**Data shown:**
---*---

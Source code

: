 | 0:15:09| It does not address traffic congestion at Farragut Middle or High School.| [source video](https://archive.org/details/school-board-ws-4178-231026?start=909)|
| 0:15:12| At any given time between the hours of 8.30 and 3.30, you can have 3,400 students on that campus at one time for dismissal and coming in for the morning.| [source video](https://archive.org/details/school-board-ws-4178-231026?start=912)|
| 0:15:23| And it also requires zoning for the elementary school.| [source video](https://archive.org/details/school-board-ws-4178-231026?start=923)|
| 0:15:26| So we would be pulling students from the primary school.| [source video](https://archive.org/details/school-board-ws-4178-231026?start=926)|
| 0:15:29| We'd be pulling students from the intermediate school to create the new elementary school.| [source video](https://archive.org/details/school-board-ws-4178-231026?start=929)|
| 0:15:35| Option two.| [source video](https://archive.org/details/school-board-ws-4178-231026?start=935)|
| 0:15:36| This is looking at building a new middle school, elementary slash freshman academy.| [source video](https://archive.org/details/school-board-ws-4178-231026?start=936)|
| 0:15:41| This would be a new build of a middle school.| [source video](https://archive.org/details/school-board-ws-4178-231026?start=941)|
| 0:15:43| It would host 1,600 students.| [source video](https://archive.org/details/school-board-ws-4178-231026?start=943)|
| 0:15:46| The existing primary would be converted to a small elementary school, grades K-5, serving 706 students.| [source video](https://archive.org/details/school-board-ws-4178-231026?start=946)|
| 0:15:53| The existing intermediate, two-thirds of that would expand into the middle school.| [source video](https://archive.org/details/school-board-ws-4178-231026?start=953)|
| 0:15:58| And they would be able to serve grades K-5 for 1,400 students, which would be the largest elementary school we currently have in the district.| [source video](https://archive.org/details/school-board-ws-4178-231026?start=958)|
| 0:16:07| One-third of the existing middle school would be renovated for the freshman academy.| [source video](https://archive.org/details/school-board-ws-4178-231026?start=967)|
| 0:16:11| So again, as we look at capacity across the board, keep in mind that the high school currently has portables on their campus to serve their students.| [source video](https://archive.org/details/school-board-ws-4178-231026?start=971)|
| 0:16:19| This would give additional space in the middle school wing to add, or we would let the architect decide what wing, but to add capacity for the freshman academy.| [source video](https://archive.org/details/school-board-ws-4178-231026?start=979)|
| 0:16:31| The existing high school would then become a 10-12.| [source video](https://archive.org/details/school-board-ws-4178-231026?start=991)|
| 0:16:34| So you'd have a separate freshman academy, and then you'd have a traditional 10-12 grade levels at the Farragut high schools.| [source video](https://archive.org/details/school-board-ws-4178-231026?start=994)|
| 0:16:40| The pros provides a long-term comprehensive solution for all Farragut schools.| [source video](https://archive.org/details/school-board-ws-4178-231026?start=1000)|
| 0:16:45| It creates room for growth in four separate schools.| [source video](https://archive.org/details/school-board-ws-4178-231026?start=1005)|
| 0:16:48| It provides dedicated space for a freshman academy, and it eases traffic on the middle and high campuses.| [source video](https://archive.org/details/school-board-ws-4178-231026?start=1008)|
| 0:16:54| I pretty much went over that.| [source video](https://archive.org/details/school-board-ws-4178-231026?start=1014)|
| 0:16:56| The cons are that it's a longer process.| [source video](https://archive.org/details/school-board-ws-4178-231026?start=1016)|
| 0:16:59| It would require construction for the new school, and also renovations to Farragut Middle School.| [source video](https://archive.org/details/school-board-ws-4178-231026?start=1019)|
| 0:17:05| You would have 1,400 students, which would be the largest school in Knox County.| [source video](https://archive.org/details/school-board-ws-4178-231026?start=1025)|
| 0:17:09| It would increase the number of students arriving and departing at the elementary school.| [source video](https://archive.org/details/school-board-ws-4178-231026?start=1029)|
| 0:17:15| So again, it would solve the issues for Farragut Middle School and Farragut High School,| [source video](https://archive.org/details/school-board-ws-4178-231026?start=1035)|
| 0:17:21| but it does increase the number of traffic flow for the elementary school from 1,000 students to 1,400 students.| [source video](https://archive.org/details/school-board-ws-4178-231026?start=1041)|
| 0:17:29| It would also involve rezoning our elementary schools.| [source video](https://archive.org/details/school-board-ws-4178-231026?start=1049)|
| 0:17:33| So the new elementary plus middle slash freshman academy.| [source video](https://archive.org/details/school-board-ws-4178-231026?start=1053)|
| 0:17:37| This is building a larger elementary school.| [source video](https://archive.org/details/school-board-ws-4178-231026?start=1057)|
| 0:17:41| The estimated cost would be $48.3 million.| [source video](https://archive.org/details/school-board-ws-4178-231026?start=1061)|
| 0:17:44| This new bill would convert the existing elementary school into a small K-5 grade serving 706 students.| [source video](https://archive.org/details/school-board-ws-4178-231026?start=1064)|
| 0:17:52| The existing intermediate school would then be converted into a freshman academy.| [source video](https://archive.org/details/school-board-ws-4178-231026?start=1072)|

---*---

**Requirement:** Retype the first line of the entries and every line after it, please, through the line that contains "0:15:12| At any". Add nothing.

**Result of this exercise:**
Source code

: | 0:15:09| It does not address traffic congestion at Farragut Middle or High School.| [source video](https://archive.org/details/school-board-ws-4178-231026?start=909)|
| 0:15:12| At any given time between the hours of 8.30 and 3.30, you can have 3,400 students on that campus at one time for dismissal and coming in for the morning.| [source video](https://archive.org/details/school-board-ws-4178-231026?start=912)|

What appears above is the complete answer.